● About this task
Where an image occurs, skip it and print the rest of the records verbatim.

═══ Provided data

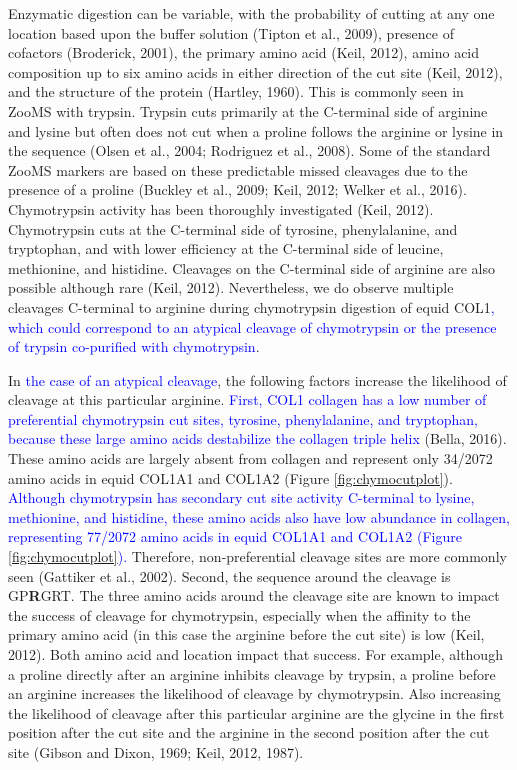 \documentclass[preprint, 3p, authoryear]{elsarticle} %
\begin{document}
Enzymatic digestion can be variable, with the probability of cutting at any one location based upon the buffer solution (Tipton et al., 2009), presence of cofactors (Broderick, 2001), the primary amino acid (Keil, 2012), amino acid composition up to six amino acids in either direction of the cut site (Keil, 2012), and the structure of the protein (Hartley, 1960). This is commonly seen in ZooMS with trypsin. Trypsin cuts primarily at the C-terminal side of arginine and lysine but often does not cut when a proline follows the arginine or lysine in the sequence (Olsen et al., 2004; Rodriguez et al., 2008). Some of the standard ZooMS markers are based on these predictable missed cleavages due to the presence of a proline (Buckley et al., 2009; Keil, 2012; Welker et al., 2016). Chymotrypsin activity has been thoroughly investigated (Keil, 2012). Chymotrypsin cuts at the C-terminal side of tyrosine, phenylalanine, and tryptophan, and with lower efficiency at the C-terminal side of leucine, methionine, and histidine. Cleavages on the C-terminal side of arginine are also possible although rare (Keil, 2012). Nevertheless, we do observe multiple cleavages C-terminal to arginine during chymotrypsin digestion of equid COL1\textcolor{blue}{, which could correspond to an atypical cleavage of chymotrypsin or the presence of trypsin co-purified with chymotrypsin}.

In \textcolor{blue}{the case of an atypical cleavage}, the following factors increase the likelihood of cleavage at this particular arginine. \textcolor{blue}{First, COL1 collagen has a low number of preferential chymotrypsin cut sites, tyrosine, phenylalanine, and tryptophan, because these large amino acids destabilize the collagen triple helix} (Bella, 2016). These amino acids are largely absent from collagen and represent only 34/2072 amino acids in equid COL1A1 and COL1A2 (Figure \ref{fig:chymocutplot}). \textcolor{blue}{Although chymotrypsin has secondary cut site activity C-terminal to lysine, methionine, and histidine, these amino acids also have low abundance in collagen, representing 77/2072 amino acids in equid COL1A1 and COL1A2 (Figure \ref{fig:chymocutplot}).} Therefore, non-preferential cleavage sites are more commonly seen (Gattiker et al., 2002). Second, the sequence around the cleavage is GP\textbf{R}GRT. The three amino acids around the cleavage site are known to impact the success of cleavage for chymotrypsin, especially when the affinity to the primary amino acid (in this case the arginine before the cut site) is low (Keil, 2012). Both amino acid and location impact that success. For example, although a proline directly after an arginine inhibits cleavage by trypsin, a proline before an arginine increases the likelihood of cleavage by chymotrypsin. Also increasing the likelihood of cleavage after this particular arginine are the glycine in the first position after the cut site and the arginine in the second position after the cut site (Gibson and Dixon, 1969; Keil, 2012, 1987).
\end{document}
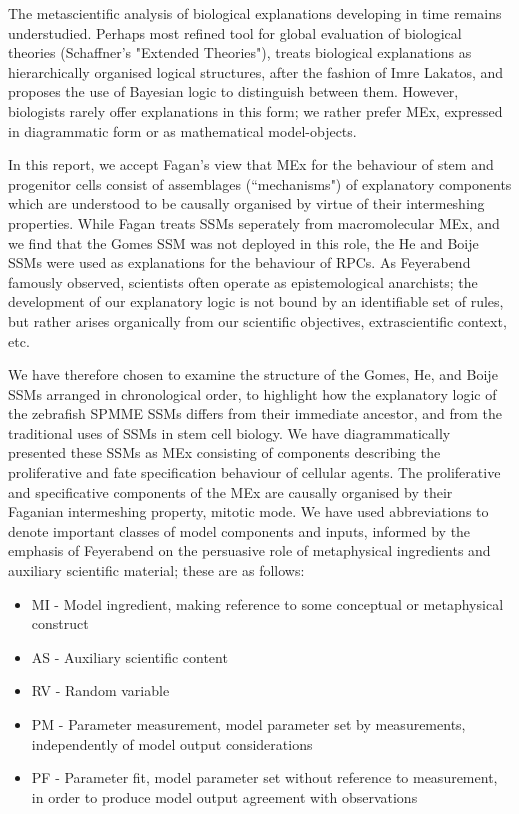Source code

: \documentclass[10pt,letterpaper]{article}
\begin{document}
The metascientific analysis of biological explanations developing in time remains understudied. Perhaps most refined tool for global evaluation of biological theories (Schaffner's "Extended Theories"), treats biological explanations as hierarchically organised logical structures, after the fashion of Imre Lakatos, and proposes the use of Bayesian logic to distinguish between them\cite{Schaffner1993}. However, biologists rarely offer explanations in this form; we rather prefer MEx, expressed in diagrammatic form or as mathematical model-objects.

In this report, we accept Fagan's view that MEx for the behaviour of stem and progenitor cells consist of assemblages (``mechanisms") of explanatory components which are understood to be causally organised by virtue of their intermeshing properties\cite{Fagan2015}. While Fagan treats SSMs seperately from macromolecular MEx, and we find that the Gomes SSM was not deployed in this role, the He and Boije SSMs were used as explanations for the behaviour of RPCs. As Feyerabend famously observed, scientists often operate as epistemological anarchists; the development of our explanatory logic is not bound by an identifiable set of rules, but rather arises organically from our scientific objectives, extrascientific context, etc\cite{Feyerabend1993}.
 
We have therefore chosen to examine the structure of the Gomes, He, and Boije SSMs arranged in chronological order, to highlight how the explanatory logic of the zebrafish SPMME SSMs differs from their immediate ancestor, and from the traditional uses of SSMs in stem cell biology. We have diagrammatically presented these SSMs as MEx consisting of components describing the proliferative and fate specification behaviour of cellular agents. The proliferative and specificative components of the MEx are causally organised by their Faganian intermeshing property, mitotic mode. We have used abbreviations to denote important classes of model components and inputs, informed by the emphasis of Feyerabend on the persuasive role of metaphysical ingredients and auxiliary scientific material; these are as follows:

 \begin{itemize}
	\item{MI - Model ingredient, making reference to some conceptual or metaphysical construct}
	\item{AS - Auxiliary scientific content}
	\item{RV - Random variable}
	\item{PM - Parameter measurement, model parameter set by measurements, independently of model output considerations}
	\item{PF - Parameter fit, model parameter set without reference to measurement, in order to produce model output agreement with observations}
\end{itemize}
\end{document}
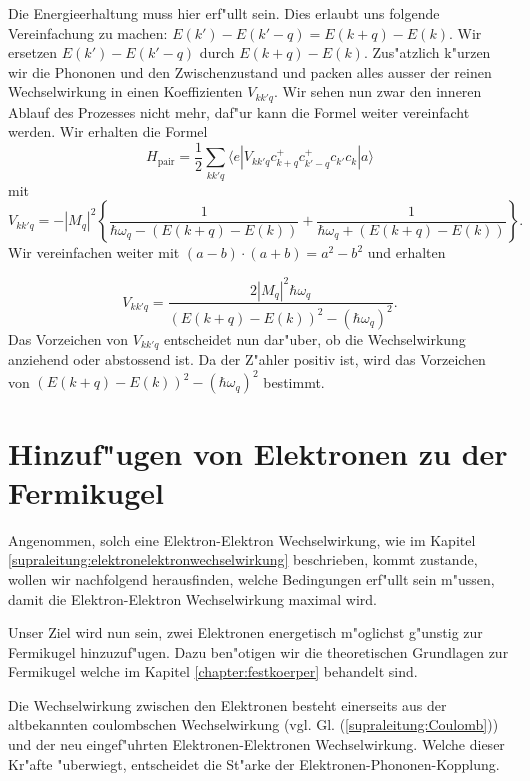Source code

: \begin{refsection}
Die Energieerhaltung muss hier erf"ullt sein. 
Dies erlaubt uns folgende Vereinfachung zu machen:
$E(k')-E(k'-q) = E(k+q)-E(k)$. Wir ersetzen $E(k')-E(k'-q)$ durch $E(k+q)-E(k)$.
Zus"atzlich k"urzen wir die Phononen und den Zwischenzustand und packen
alles ausser der reinen Wechselwirkung in einen Koeffizienten $V_{kk'q}$.
Wir sehen nun zwar den inneren Ablauf des Prozesses nicht mehr, daf"ur kann die Formel
weiter vereinfacht werden.
Wir erhalten die Formel
\begin{equation}
H_{\text{pair}}=
\frac{1}{2}
\sum \limits_{kk'q} 
\langle e|V_{kk'q}c^+_{k+q}c^+_{k'-q}c_{k'}c_k|a \rangle
\label{supraleitung:WechselwirkungKurz}
\end{equation}
mit
\begin{equation}
V_{kk'q} = - |M_q|^2 \left\{
\frac{1}{\hbar\omega_q-(E(k+q)-E(k))}
+
\frac{1}{\hbar\omega_q+(E(k+q)-E(k))}
\right\}
\label{supraleitung:WechselwirkungVkk'q}.
\end{equation}
Wir vereinfachen weiter mit $(a-b)\cdot (a+b) = a^2-b^2$ und erhalten

\begin{equation}
V_{kk'q} =
\frac
{2|M_q|^2\hbar\omega_q}
{(E(k+q)-E(k))^2-(\hbar\omega_q)^2}
\label{supraleitung:Wechselwirkung_Vkk'q_Kurz}.
\end{equation}
Das Vorzeichen von $V_{kk'q}$ entscheidet nun dar"uber, ob die Wechselwirkung
anziehend oder abstossend ist. Da der Z"ahler positiv ist, wird das Vorzeichen von $(E(k+q)-E(k))^2-(\hbar\omega_q)^2$ bestimmt.

\section{Hinzuf"ugen von Elektronen zu der Fermikugel}
Angenommen, solch eine Elektron-Elektron Wechselwirkung, wie im Kapitel
\ref{supraleitung:elektronelektronwechselwirkung} beschrieben, kommt zustande,
wollen wir nachfolgend herausfinden, welche Bedingungen erf"ullt sein m"ussen, damit die
Elektron-Elektron Wechselwirkung maximal wird.

Unser Ziel wird nun sein, zwei Elektronen energetisch m"oglichst g"unstig zur  Fermikugel hinzuzuf"ugen.
Dazu ben"otigen wir die theoretischen Grundlagen zur Fermikugel welche im Kapitel
\ref{chapter:festkoerper} behandelt sind.


Die Wechselwirkung zwischen den Elektronen besteht einerseits aus der altbekannten coulombschen
Wechselwirkung (vgl. Gl. (\ref{supraleitung:Coulomb})) und der neu eingef"uhrten
Elektronen-Elektronen Wechselwirkung.
Welche dieser Kr"afte "uberwiegt, entscheidet die St"arke der Elektronen-Phononen-Kopplung.


\end{refsection}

══════

● Problem solution
 \documentclass[preprint, 3p, authoryear]{elsarticle} %
\begin{document}
Enzymatic digestion can be variable, with the probability of cutting at any one location based upon the buffer solution (Tipton et al., 2009), presence of cofactors (Broderick, 2001), the primary amino acid (Keil, 2012), amino acid composition up to six amino acids in either direction of the cut site (Keil, 2012), and the structure of the protein (Hartley, 1960). This is commonly seen in ZooMS with trypsin. Trypsin cuts primarily at the C-terminal side of arginine and lysine but often does not cut when a proline follows the arginine or lysine in the sequence (Olsen et al., 2004; Rodriguez et al., 2008). Some of the standard ZooMS markers are based on these predictable missed cleavages due to the presence of a proline (Buckley et al., 2009; Keil, 2012; Welker et al., 2016). Chymotrypsin activity has been thoroughly investigated (Keil, 2012). Chymotrypsin cuts at the C-terminal side of tyrosine, phenylalanine, and tryptophan, and with lower efficiency at the C-terminal side of leucine, methionine, and histidine. Cleavages on the C-terminal side of arginine are also possible although rare (Keil, 2012). Nevertheless, we do observe multiple cleavages C-terminal to arginine during chymotrypsin digestion of equid COL1\textcolor{blue}{, which could correspond to an atypical cleavage of chymotrypsin or the presence of trypsin co-purified with chymotrypsin}.

In \textcolor{blue}{the case of an atypical cleavage}, the following factors increase the likelihood of cleavage at this particular arginine. \textcolor{blue}{First, COL1 collagen has a low number of preferential chymotrypsin cut sites, tyrosine, phenylalanine, and tryptophan, because these large amino acids destabilize the collagen triple helix} (Bella, 2016). These amino acids are largely absent from collagen and represent only 34/2072 amino acids in equid COL1A1 and COL1A2 (Figure \ref{fig:chymocutplot}). \textcolor{blue}{Although chymotrypsin has secondary cut site activity C-terminal to lysine, methionine, and histidine, these amino acids also have low abundance in collagen, representing 77/2072 amino acids in equid COL1A1 and COL1A2 (Figure \ref{fig:chymocutplot}).} Therefore, non-preferential cleavage sites are more commonly seen (Gattiker et al., 2002). Second, the sequence around the cleavage is GP\textbf{R}GRT. The three amino acids around the cleavage site are known to impact the success of cleavage for chymotrypsin, especially when the affinity to the primary amino acid (in this case the arginine before the cut site) is low (Keil, 2012). Both amino acid and location impact that success. For example, although a proline directly after an arginine inhibits cleavage by trypsin, a proline before an arginine increases the likelihood of cleavage by chymotrypsin. Also increasing the likelihood of cleavage after this particular arginine are the glycine in the first position after the cut site and the arginine in the second position after the cut site (Gibson and Dixon, 1969; Keil, 2012, 1987).
\end{document}
Source code

: \documentclass[10pt,letterpaper]{article}
\begin{document}
The metascientific analysis of biological explanations developing in time remains understudied. Perhaps most refined tool for global evaluation of biological theories (Schaffner's "Extended Theories"), treats biological explanations as hierarchically organised logical structures, after the fashion of Imre Lakatos, and proposes the use of Bayesian logic to distinguish between them\cite{Schaffner1993}. However, biologists rarely offer explanations in this form; we rather prefer MEx, expressed in diagrammatic form or as mathematical model-objects.

In this report, we accept Fagan's view that MEx for the behaviour of stem and progenitor cells consist of assemblages (``mechanisms") of explanatory components which are understood to be causally organised by virtue of their intermeshing properties\cite{Fagan2015}. While Fagan treats SSMs seperately from macromolecular MEx, and we find that the Gomes SSM was not deployed in this role, the He and Boije SSMs were used as explanations for the behaviour of RPCs. As Feyerabend famously observed, scientists often operate as epistemological anarchists; the development of our explanatory logic is not bound by an identifiable set of rules, but rather arises organically from our scientific objectives, extrascientific context, etc\cite{Feyerabend1993}.
 
We have therefore chosen to examine the structure of the Gomes, He, and Boije SSMs arranged in chronological order, to highlight how the explanatory logic of the zebrafish SPMME SSMs differs from their immediate ancestor, and from the traditional uses of SSMs in stem cell biology. We have diagrammatically presented these SSMs as MEx consisting of components describing the proliferative and fate specification behaviour of cellular agents. The proliferative and specificative components of the MEx are causally organised by their Faganian intermeshing property, mitotic mode. We have used abbreviations to denote important classes of model components and inputs, informed by the emphasis of Feyerabend on the persuasive role of metaphysical ingredients and auxiliary scientific material; these are as follows:

 \begin{itemize}
	\item{MI - Model ingredient, making reference to some conceptual or metaphysical construct}
	\item{AS - Auxiliary scientific content}
	\item{RV - Random variable}
	\item{PM - Parameter measurement, model parameter set by measurements, independently of model output considerations}
	\item{PF - Parameter fit, model parameter set without reference to measurement, in order to produce model output agreement with observations}
\end{itemize}
\end{document}
Source code

: \begin{refsection}
Die Energieerhaltung muss hier erf"ullt sein. 
Dies erlaubt uns folgende Vereinfachung zu machen:
$E(k')-E(k'-q) = E(k+q)-E(k)$. Wir ersetzen $E(k')-E(k'-q)$ durch $E(k+q)-E(k)$.
Zus"atzlich k"urzen wir die Phononen und den Zwischenzustand und packen
alles ausser der reinen Wechselwirkung in einen Koeffizienten $V_{kk'q}$.
Wir sehen nun zwar den inneren Ablauf des Prozesses nicht mehr, daf"ur kann die Formel
weiter vereinfacht werden.
Wir erhalten die Formel
\begin{equation}
H_{\text{pair}}=
\frac{1}{2}
\sum \limits_{kk'q} 
\langle e|V_{kk'q}c^+_{k+q}c^+_{k'-q}c_{k'}c_k|a \rangle
\label{supraleitung:WechselwirkungKurz}
\end{equation}
mit
\begin{equation}
V_{kk'q} = - |M_q|^2 \left\{
\frac{1}{\hbar\omega_q-(E(k+q)-E(k))}
+
\frac{1}{\hbar\omega_q+(E(k+q)-E(k))}
\right\}
\label{supraleitung:WechselwirkungVkk'q}.
\end{equation}
Wir vereinfachen weiter mit $(a-b)\cdot (a+b) = a^2-b^2$ und erhalten

\begin{equation}
V_{kk'q} =
\frac
{2|M_q|^2\hbar\omega_q}
{(E(k+q)-E(k))^2-(\hbar\omega_q)^2}
\label{supraleitung:Wechselwirkung_Vkk'q_Kurz}.
\end{equation}
Das Vorzeichen von $V_{kk'q}$ entscheidet nun dar"uber, ob die Wechselwirkung
anziehend oder abstossend ist. Da der Z"ahler positiv ist, wird das Vorzeichen von $(E(k+q)-E(k))^2-(\hbar\omega_q)^2$ bestimmt.

\section{Hinzuf"ugen von Elektronen zu der Fermikugel}
Angenommen, solch eine Elektron-Elektron Wechselwirkung, wie im Kapitel
\ref{supraleitung:elektronelektronwechselwirkung} beschrieben, kommt zustande,
wollen wir nachfolgend herausfinden, welche Bedingungen erf"ullt sein m"ussen, damit die
Elektron-Elektron Wechselwirkung maximal wird.

Unser Ziel wird nun sein, zwei Elektronen energetisch m"oglichst g"unstig zur  Fermikugel hinzuzuf"ugen.
Dazu ben"otigen wir die theoretischen Grundlagen zur Fermikugel welche im Kapitel
\ref{chapter:festkoerper} behandelt sind.


Die Wechselwirkung zwischen den Elektronen besteht einerseits aus der altbekannten coulombschen
Wechselwirkung (vgl. Gl. (\ref{supraleitung:Coulomb})) und der neu eingef"uhrten
Elektronen-Elektronen Wechselwirkung.
Welche dieser Kr"afte "uberwiegt, entscheidet die St"arke der Elektronen-Phononen-Kopplung.


\end{refsection}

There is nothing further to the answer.